-- Task prompt --
What lines in the data below mention the string "stesso"? Copy them out.

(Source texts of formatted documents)
====

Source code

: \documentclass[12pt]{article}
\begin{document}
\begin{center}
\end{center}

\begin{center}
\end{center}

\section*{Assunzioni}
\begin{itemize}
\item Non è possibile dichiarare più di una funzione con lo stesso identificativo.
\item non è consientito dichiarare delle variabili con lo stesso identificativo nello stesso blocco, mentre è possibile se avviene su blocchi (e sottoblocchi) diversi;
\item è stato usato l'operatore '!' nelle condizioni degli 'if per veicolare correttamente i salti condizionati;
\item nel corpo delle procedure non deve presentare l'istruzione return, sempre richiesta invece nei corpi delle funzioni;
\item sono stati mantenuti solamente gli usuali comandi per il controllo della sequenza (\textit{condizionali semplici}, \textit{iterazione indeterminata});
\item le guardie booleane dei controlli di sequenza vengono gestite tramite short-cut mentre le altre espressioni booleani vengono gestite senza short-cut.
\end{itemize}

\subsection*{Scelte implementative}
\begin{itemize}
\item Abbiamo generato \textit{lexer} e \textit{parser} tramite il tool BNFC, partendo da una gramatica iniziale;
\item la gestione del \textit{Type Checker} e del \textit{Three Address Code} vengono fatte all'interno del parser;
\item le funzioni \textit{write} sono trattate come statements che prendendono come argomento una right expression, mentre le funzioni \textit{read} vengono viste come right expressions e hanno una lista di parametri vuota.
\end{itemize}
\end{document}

====

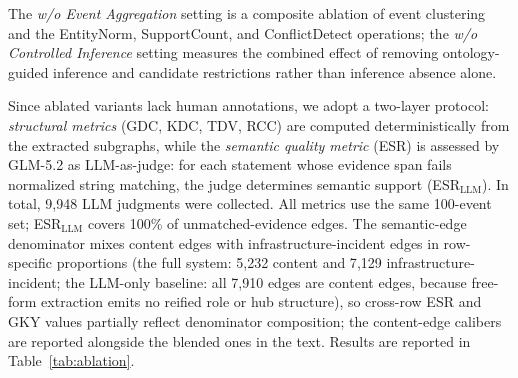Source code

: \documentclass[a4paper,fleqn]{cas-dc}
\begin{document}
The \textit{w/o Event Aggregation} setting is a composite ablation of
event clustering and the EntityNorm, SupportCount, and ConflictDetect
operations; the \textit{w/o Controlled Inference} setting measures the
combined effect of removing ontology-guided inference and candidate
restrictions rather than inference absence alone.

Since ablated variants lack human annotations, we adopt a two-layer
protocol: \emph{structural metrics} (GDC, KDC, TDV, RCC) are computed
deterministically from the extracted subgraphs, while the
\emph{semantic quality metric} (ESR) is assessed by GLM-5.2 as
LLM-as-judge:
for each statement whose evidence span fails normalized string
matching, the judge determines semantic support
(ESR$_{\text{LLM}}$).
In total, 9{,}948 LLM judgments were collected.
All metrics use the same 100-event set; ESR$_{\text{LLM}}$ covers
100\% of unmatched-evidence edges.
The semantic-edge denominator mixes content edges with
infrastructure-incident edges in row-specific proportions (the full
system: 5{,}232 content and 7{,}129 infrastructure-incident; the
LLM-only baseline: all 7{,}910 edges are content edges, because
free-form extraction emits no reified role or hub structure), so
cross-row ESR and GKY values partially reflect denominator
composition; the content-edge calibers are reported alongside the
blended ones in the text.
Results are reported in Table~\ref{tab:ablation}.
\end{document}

====

-- Result for this task --
\item Non è possibile dichiarare più di una funzione con lo stesso identificativo.
\item non è consientito dichiarare delle variabili con lo stesso identificativo nello stesso blocco, mentre è possibile se avviene su blocchi (e sottoblocchi) diversi;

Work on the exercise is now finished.